Schwellenländer bieten große Chancen, aber die Risiken sind auch hoch
Die meisten der etwa 70 Start-ups unter dem Dach der von Samwer geführten Beteiligungsgesellschaft Rocket Internet geben sich mit den Europäern gar nicht erst ab. Sie suchen gleich dort ihr Glück, wo in Zukunft das große Geld locken könnte: in den aufstrebenden Schwellenländern Asiens, Lateinamerikas und Afrikas. Dort steigt die Zahl der Smartphones und damit auch die Zahl derer, die mit dem Ding zu jeder Zeit an jedem Ort auf virtuelle Shoppingtour gehen, viel rasanter als in der westlichen Welt. Dort sind die Menschen jünger, die Rivalen schwächer. Das sind die Chancen, die Rocket Internet in seinem Börsenprospekt auflistet, um daraus abzuleiten: Deshalb wird dort in Zukunft klappen, was in den USA oder in China viel zu mühsam, viel zu langwierig wäre. Der Haken an solchen Wachstumsträumen in der Zukunft ist nur: Sie blenden die weniger rosige Gegenwart aus. "Die dortige Mittelschicht entsteht gerade erst. Um mit ihr Geld zu verdienen, braucht man einen langen Atem", sagt Funder. Hinzu komme, dass die Händler dort auch erst die nötige Infrastruktur schaffen müssen, um die bestellten Waren zu liefern. "Wir vergessen oft, wie groß und wie dünn besiedelt Argentinien oder Russland sind. Dort fehlt es schlichtweg an den Postwegen, um ein Paket auch in die letzte Ecke des Landes zu bringen. Deshalb bauen die Händler diese allein auf - und das kostet." Dass in vielen der von Samwer anvisierten Märkten Korruption, politische Umstürze und Terrorgefahr drohen, machen solche Investitionen nicht gerade leichter.
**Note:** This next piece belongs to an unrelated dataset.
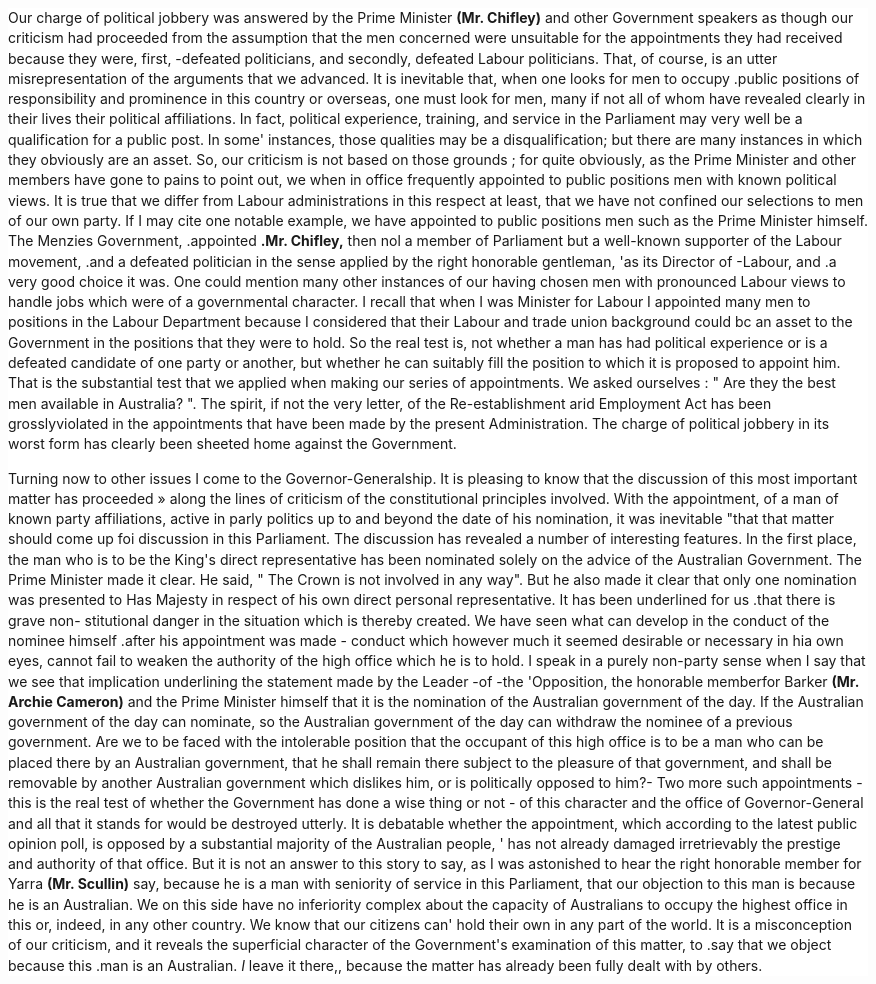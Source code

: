 Our charge of political jobbery was answered by the Prime Minister  **(Mr. Chifley)**  and other Government speakers as though our criticism had proceeded from the assumption that the men concerned were unsuitable for the appointments they had received because they were, first, -defeated politicians, and secondly, defeated Labour politicians. That, of course, is an utter misrepresentation of the arguments that we advanced. It is inevitable that, when one looks for men to occupy .public positions of responsibility and prominence in this country or overseas, one must look for men, many if not all of whom have revealed clearly in their lives their political affiliations. In fact, political experience, training, and service in the Parliament may very well be a qualification for a public post. In some' instances, those qualities may be a disqualification; but there are many instances in which they obviously are an asset. So, our criticism is not based on those grounds ; for quite obviously, as the Prime Minister and other members have gone to pains to point out, we when in office frequently appointed to public positions men with known political views. It is true that we differ from Labour administrations in this respect at least, that we have not confined our selections to men of our own party. If I may cite one notable example, we have appointed to public positions men such as the Prime Minister himself. The Menzies Government, .appointed  **.Mr. Chifley,**  then nol  a member of Parliament but a well-known supporter of the Labour movement, .and a defeated politician in the sense applied by the right honorable gentleman, 'as its Director of -Labour, and .a very good choice it was. One could mention many other instances of our having chosen men with pronounced Labour views to handle jobs which were of a governmental character. I recall that when I was Minister for Labour I appointed many men to positions in the Labour Department because I considered that their Labour and trade union background could bc an asset to the Government in the positions that they were to hold. So the real test is, not whether a man has had political experience or is a defeated candidate of one  party or another, but whether he can suitably fill the position to which it is proposed to appoint him. That is the substantial test that we applied when making our series of appointments. We asked ourselves : " Are they the best men available in Australia? ". The spirit, if not the very letter, of the Re-establishment arid Employment Act has been grosslyviolated in the appointments that have been made by the present Administration. The charge of political jobbery in its worst form has clearly been sheeted home against the Government. 

Turning now to other issues I come to the Governor-Generalship. It is pleasing to know that the discussion of this most important matter has proceeded » along the lines of criticism of the constitutional principles involved. With the appointment, of a man of known party affiliations, active in parly politics up to and beyond the date of his nomination, it was inevitable "that that matter should come up foi discussion in this Parliament. The discussion has revealed a number of interesting features. In the first place, the man who is to be the King's direct representative has been nominated solely on the advice of the Australian Government. The Prime Minister made it clear. He said, " The Crown is not involved in any way". But he also made it clear that only one nomination was presented to Has Majesty in respect of his own direct personal representative. It has been underlined for us .that there is grave non-  stitutional  danger in the situation which is thereby created. We have seen what can develop in the conduct of the nominee himself .after his appointment was made - conduct which however much it seemed desirable or necessary in hia own eyes, cannot fail to weaken the authority of the high office which he is to hold. I speak in a purely non-party sense when I say that we see that implication underlining the statement made by the Leader -of -the 'Opposition, the honorable memberfor Barker  **(Mr. Archie Cameron)**  and the Prime Minister himself that it is the nomination of the Australian government of the day. If the Australian government of the day can nominate, so the Australian government of the day can withdraw the nominee of a previous government. Are we to be faced with the intolerable position that the occupant of this high office is to be a man who can be placed there by an Australian government, that he shall remain there subject to the pleasure of that government, and shall be removable by another Australian government which dislikes him, or is politically opposed to him?- Two more such appointments - this is the real test of whether the Government has done a wise thing or not - of this character and the office of Governor-General and all that it stands for would be destroyed utterly. It is debatable whether the appointment, which according to the latest public opinion poll, is opposed by a substantial majority of the Australian people, ' has not already damaged irretrievably the prestige and authority of that office. But it is not an answer to this story to say, as I was astonished to hear the right honorable member for Yarra  **(Mr. Scullin)**  say, because he is a man with seniority of service in this Parliament, that our objection to this man is because he is an Australian. We on this side have no inferiority complex about the capacity of Australians to occupy the highest office in this or, indeed, in any other country. We know that our citizens can' hold their own in any part of the world. It is a misconception of our criticism, and it reveals the superficial character of the Government's examination of this matter, to .say that we object because this .man is an Australian.  *I*  leave it there,, because the  matter has already been fully dealt with by others.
Wie groß der Unterschied zwischen Deutschland und den Schwellenländer ist, zeigen auch die Börsenprospekte der beiden Unternehmen: Zalando rechnet stolz vor, dass etwa zwei Drittel der europäischen Bevölkerung in einem Radius von einer neunstündigen Lkw-Fahrt rund um eines der bestehenden Logistikzentren leben, dass der Internethändler damit über Kapazitäten verfüge, mit der sich Bestellung im doppelten Wert der derzeitigen Erlöse liefern lassen, ohne neue Anlagen zu bauen. Rocket Internet hingegen räumt in der Auflistung der Risiken ein, dass die Start-ups unter dem Dach der Holding zwar nur eine kurze Historie vorweisen können, dafür aber schon bedeutende Verluste. Sie "erfordern einen hohen Kapitaleinsatz und werden möglicherweise nie gewinnbringend sein."
Rocket-Chef Oliver Samwer posiert vor dem Bulle vor der Frankfurter Börse, dem Symbol für steigende Kurse.